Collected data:
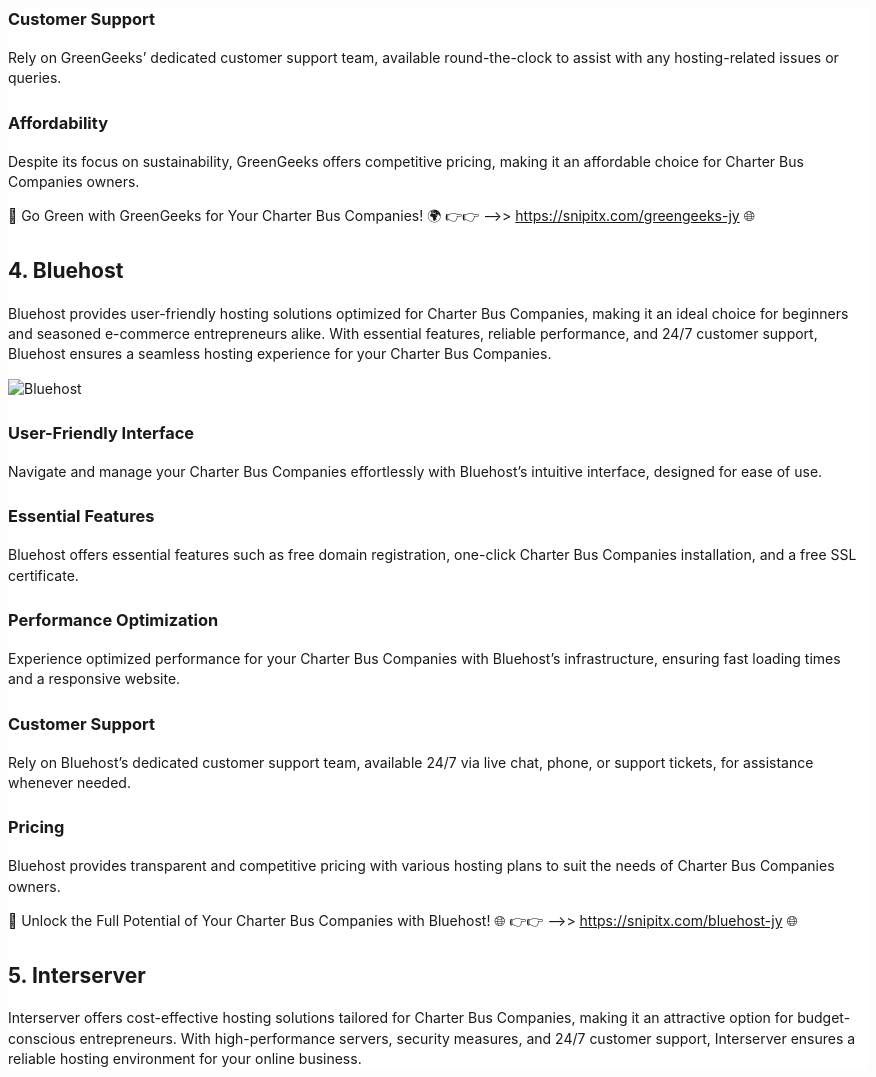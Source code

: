 ### Customer Support
Rely on GreenGeeks’ dedicated customer support team, available round-the-clock to assist with any hosting-related issues or queries.

### Affordability
Despite its focus on sustainability, GreenGeeks offers competitive pricing, making it an affordable choice for Charter Bus Companies owners.

🌿 Go Green with GreenGeeks for Your Charter Bus Companies! 🌍
👉👉 -->> https://snipitx.com/greengeeks-jy 🌐

## 4. Bluehost

Bluehost provides user-friendly hosting solutions optimized for Charter Bus Companies, making it an ideal choice for beginners and seasoned e-commerce entrepreneurs alike. With essential features, reliable performance, and 24/7 customer support, Bluehost ensures a seamless hosting experience for your Charter Bus Companies.

![Bluehost](https://i.imgur.com/PasFF9E.jpeg "Bluehost Hosting")

### User-Friendly Interface
Navigate and manage your Charter Bus Companies effortlessly with Bluehost’s intuitive interface, designed for ease of use.

### Essential Features
Bluehost offers essential features such as free domain registration, one-click Charter Bus Companies installation, and a free SSL certificate.

### Performance Optimization
Experience optimized performance for your Charter Bus Companies with Bluehost’s infrastructure, ensuring fast loading times and a responsive website.

### Customer Support
Rely on Bluehost’s dedicated customer support team, available 24/7 via live chat, phone, or support tickets, for assistance whenever needed.

### Pricing
Bluehost provides transparent and competitive pricing with various hosting plans to suit the needs of Charter Bus Companies owners.

🚀 Unlock the Full Potential of Your Charter Bus Companies with Bluehost! 🌐
👉👉 -->> https://snipitx.com/bluehost-jy 🌐

## 5. Interserver

Interserver offers cost-effective hosting solutions tailored for Charter Bus Companies, making it an attractive option for budget-conscious entrepreneurs. With high-performance servers, security measures, and 24/7 customer support, Interserver ensures a reliable hosting environment for your online business.
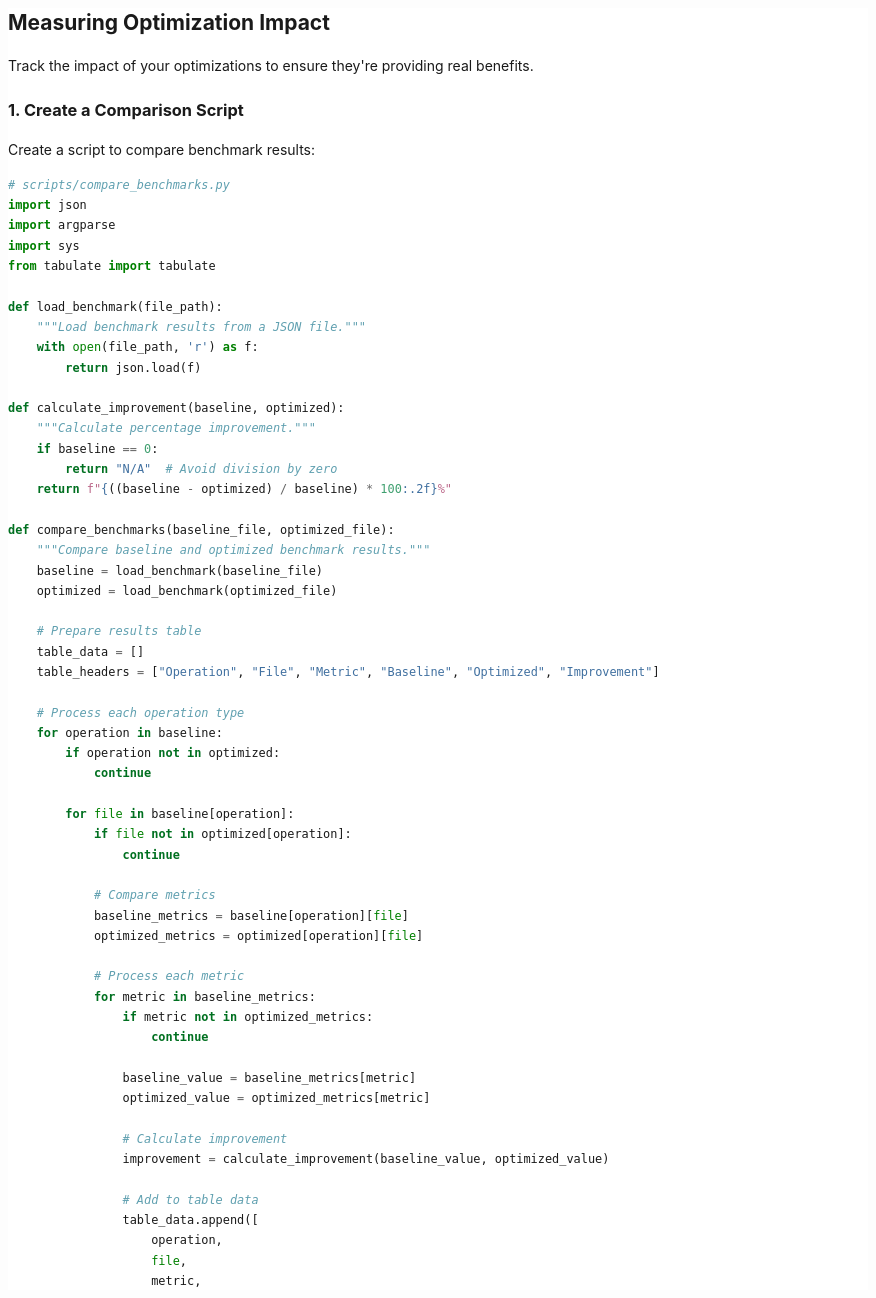 ## Measuring Optimization Impact

Track the impact of your optimizations to ensure they're providing real benefits.

### 1. Create a Comparison Script

Create a script to compare benchmark results:

```python
# scripts/compare_benchmarks.py
import json
import argparse
import sys
from tabulate import tabulate

def load_benchmark(file_path):
    """Load benchmark results from a JSON file."""
    with open(file_path, 'r') as f:
        return json.load(f)

def calculate_improvement(baseline, optimized):
    """Calculate percentage improvement."""
    if baseline == 0:
        return "N/A"  # Avoid division by zero
    return f"{((baseline - optimized) / baseline) * 100:.2f}%"

def compare_benchmarks(baseline_file, optimized_file):
    """Compare baseline and optimized benchmark results."""
    baseline = load_benchmark(baseline_file)
    optimized = load_benchmark(optimized_file)
    
    # Prepare results table
    table_data = []
    table_headers = ["Operation", "File", "Metric", "Baseline", "Optimized", "Improvement"]
    
    # Process each operation type
    for operation in baseline:
        if operation not in optimized:
            continue
            
        for file in baseline[operation]:
            if file not in optimized[operation]:
                continue
                
            # Compare metrics
            baseline_metrics = baseline[operation][file]
            optimized_metrics = optimized[operation][file]
            
            # Process each metric
            for metric in baseline_metrics:
                if metric not in optimized_metrics:
                    continue
                    
                baseline_value = baseline_metrics[metric]
                optimized_value = optimized_metrics[metric]
                
                # Calculate improvement
                improvement = calculate_improvement(baseline_value, optimized_value)
                
                # Add to table data
                table_data.append([
                    operation,
                    file,
                    metric,
```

> How to complete this task: Each entry needs to be retyped exactly; the pictures stay out.

> Written response:
Source code

: ### Customer Support
Rely on GreenGeeks’ dedicated customer support team, available round-the-clock to assist with any hosting-related issues or queries.

### Affordability
Despite its focus on sustainability, GreenGeeks offers competitive pricing, making it an affordable choice for Charter Bus Companies owners.

🌿 Go Green with GreenGeeks for Your Charter Bus Companies! 🌍
👉👉 -->> https://snipitx.com/greengeeks-jy 🌐

## 4. Bluehost

Bluehost provides user-friendly hosting solutions optimized for Charter Bus Companies, making it an ideal choice for beginners and seasoned e-commerce entrepreneurs alike. With essential features, reliable performance, and 24/7 customer support, Bluehost ensures a seamless hosting experience for your Charter Bus Companies.

![Bluehost](https://i.imgur.com/PasFF9E.jpeg "Bluehost Hosting")

### User-Friendly Interface
Navigate and manage your Charter Bus Companies effortlessly with Bluehost’s intuitive interface, designed for ease of use.

### Essential Features
Bluehost offers essential features such as free domain registration, one-click Charter Bus Companies installation, and a free SSL certificate.

### Performance Optimization
Experience optimized performance for your Charter Bus Companies with Bluehost’s infrastructure, ensuring fast loading times and a responsive website.

### Customer Support
Rely on Bluehost’s dedicated customer support team, available 24/7 via live chat, phone, or support tickets, for assistance whenever needed.

### Pricing
Bluehost provides transparent and competitive pricing with various hosting plans to suit the needs of Charter Bus Companies owners.

🚀 Unlock the Full Potential of Your Charter Bus Companies with Bluehost! 🌐
👉👉 -->> https://snipitx.com/bluehost-jy 🌐

## 5. Interserver

Interserver offers cost-effective hosting solutions tailored for Charter Bus Companies, making it an attractive option for budget-conscious entrepreneurs. With high-performance servers, security measures, and 24/7 customer support, Interserver ensures a reliable hosting environment for your online business.
 ## Measuring Optimization Impact

Track the impact of your optimizations to ensure they're providing real benefits.

### 1. Create a Comparison Script

Create a script to compare benchmark results:

```python
# scripts/compare_benchmarks.py
import json
import argparse
import sys
from tabulate import tabulate

def load_benchmark(file_path):
    """Load benchmark results from a JSON file."""
    with open(file_path, 'r') as f:
        return json.load(f)

def calculate_improvement(baseline, optimized):
    """Calculate percentage improvement."""
    if baseline == 0:
        return "N/A"  # Avoid division by zero
    return f"{((baseline - optimized) / baseline) * 100:.2f}%"

def compare_benchmarks(baseline_file, optimized_file):
    """Compare baseline and optimized benchmark results."""
    baseline = load_benchmark(baseline_file)
    optimized = load_benchmark(optimized_file)
    
    # Prepare results table
    table_data = []
    table_headers = ["Operation", "File", "Metric", "Baseline", "Optimized", "Improvement"]
    
    # Process each operation type
    for operation in baseline:
        if operation not in optimized:
            continue
            
        for file in baseline[operation]:
            if file not in optimized[operation]:
                continue
                
            # Compare metrics
            baseline_metrics = baseline[operation][file]
            optimized_metrics = optimized[operation][file]
            
            # Process each metric
            for metric in baseline_metrics:
                if metric not in optimized_metrics:
                    continue
                    
                baseline_value = baseline_metrics[metric]
                optimized_value = optimized_metrics[metric]
                
                # Calculate improvement
                improvement = calculate_improvement(baseline_value, optimized_value)
                
                # Add to table data
                table_data.append([
                    operation,
                    file,
                    metric,
```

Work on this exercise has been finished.